··· Task data

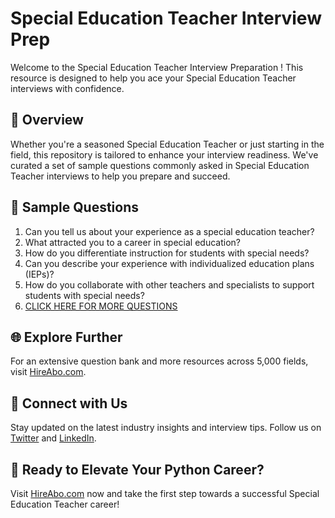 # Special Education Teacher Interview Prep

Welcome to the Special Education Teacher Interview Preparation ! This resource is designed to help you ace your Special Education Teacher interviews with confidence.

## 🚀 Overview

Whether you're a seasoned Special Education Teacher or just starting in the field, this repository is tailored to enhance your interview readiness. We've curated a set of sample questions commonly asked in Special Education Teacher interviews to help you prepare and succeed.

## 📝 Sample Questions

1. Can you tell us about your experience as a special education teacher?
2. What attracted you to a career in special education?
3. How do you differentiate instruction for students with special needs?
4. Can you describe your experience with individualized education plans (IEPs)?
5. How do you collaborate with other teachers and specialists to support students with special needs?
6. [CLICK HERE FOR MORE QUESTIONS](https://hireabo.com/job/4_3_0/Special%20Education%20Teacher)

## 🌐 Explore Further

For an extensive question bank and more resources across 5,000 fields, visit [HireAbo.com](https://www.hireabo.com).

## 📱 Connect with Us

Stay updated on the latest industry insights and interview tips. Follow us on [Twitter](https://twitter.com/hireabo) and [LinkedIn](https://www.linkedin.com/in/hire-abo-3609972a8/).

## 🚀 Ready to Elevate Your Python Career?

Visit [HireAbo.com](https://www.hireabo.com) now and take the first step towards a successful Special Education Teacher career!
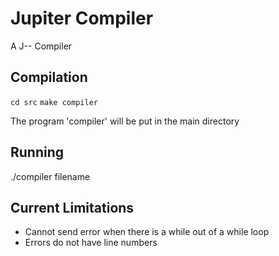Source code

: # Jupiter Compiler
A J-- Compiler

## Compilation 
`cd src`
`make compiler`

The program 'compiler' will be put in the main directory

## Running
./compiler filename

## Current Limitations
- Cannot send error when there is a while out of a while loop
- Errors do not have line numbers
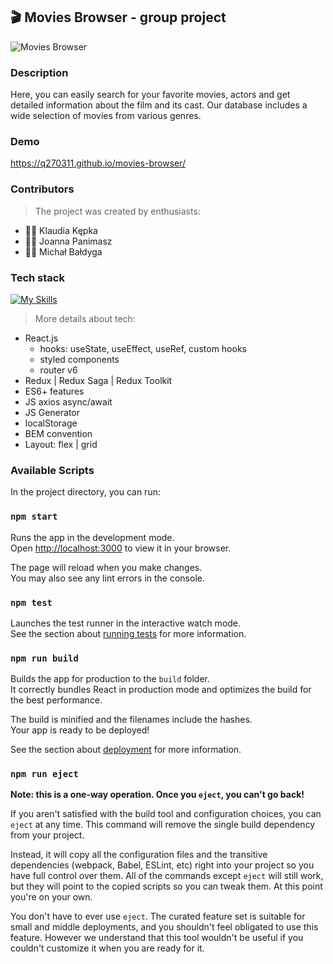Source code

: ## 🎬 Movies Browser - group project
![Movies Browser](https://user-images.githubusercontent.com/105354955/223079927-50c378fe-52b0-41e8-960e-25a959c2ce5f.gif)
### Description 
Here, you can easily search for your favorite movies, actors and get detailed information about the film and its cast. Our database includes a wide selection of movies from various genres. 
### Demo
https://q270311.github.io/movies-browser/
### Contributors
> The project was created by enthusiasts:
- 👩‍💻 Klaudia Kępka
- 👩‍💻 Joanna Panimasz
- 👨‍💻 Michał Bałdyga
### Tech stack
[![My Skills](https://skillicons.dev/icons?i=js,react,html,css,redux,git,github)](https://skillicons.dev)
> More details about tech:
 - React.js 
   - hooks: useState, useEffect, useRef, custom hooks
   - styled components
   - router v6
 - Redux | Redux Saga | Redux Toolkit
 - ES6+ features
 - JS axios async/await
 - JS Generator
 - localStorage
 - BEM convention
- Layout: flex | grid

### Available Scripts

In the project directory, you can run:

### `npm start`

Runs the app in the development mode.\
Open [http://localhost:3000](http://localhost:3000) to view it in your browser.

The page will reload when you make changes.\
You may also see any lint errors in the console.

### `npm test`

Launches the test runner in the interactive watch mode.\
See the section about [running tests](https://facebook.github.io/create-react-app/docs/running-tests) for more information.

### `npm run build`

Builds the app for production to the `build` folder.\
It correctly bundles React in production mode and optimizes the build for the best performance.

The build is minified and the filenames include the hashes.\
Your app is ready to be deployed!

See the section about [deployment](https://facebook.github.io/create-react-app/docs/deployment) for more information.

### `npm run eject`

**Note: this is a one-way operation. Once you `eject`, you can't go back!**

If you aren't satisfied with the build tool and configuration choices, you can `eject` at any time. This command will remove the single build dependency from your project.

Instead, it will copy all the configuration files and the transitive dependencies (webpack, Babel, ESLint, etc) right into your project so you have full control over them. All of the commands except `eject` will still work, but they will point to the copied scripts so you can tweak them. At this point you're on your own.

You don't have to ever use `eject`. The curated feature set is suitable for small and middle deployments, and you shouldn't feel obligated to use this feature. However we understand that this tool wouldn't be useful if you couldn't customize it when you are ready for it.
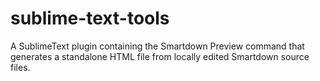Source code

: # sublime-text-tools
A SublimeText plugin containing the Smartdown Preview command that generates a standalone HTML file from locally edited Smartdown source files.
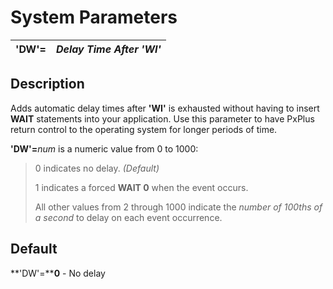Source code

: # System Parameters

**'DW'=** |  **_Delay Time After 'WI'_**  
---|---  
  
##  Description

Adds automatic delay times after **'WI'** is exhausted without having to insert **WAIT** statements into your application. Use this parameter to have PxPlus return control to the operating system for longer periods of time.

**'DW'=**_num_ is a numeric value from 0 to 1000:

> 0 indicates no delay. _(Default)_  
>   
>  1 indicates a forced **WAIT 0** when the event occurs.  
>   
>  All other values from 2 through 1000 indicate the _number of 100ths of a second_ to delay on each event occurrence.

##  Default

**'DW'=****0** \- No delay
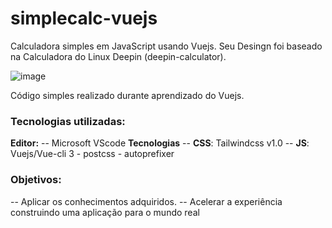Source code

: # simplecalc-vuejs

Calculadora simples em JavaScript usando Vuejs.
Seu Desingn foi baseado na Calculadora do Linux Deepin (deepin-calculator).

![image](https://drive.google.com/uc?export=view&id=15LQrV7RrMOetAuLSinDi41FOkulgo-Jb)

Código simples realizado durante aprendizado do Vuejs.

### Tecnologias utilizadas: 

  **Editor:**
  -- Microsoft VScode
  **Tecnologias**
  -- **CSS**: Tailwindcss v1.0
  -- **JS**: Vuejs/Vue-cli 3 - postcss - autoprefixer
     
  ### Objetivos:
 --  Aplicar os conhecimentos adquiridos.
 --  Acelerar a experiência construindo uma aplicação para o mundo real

······

In the records above, find each line that holds the word "production"; copy all such lines.

• _Solution to the problem_
Builds the app for production to the `build` folder.\
It correctly bundles React in production mode and optimizes the build for the best performance.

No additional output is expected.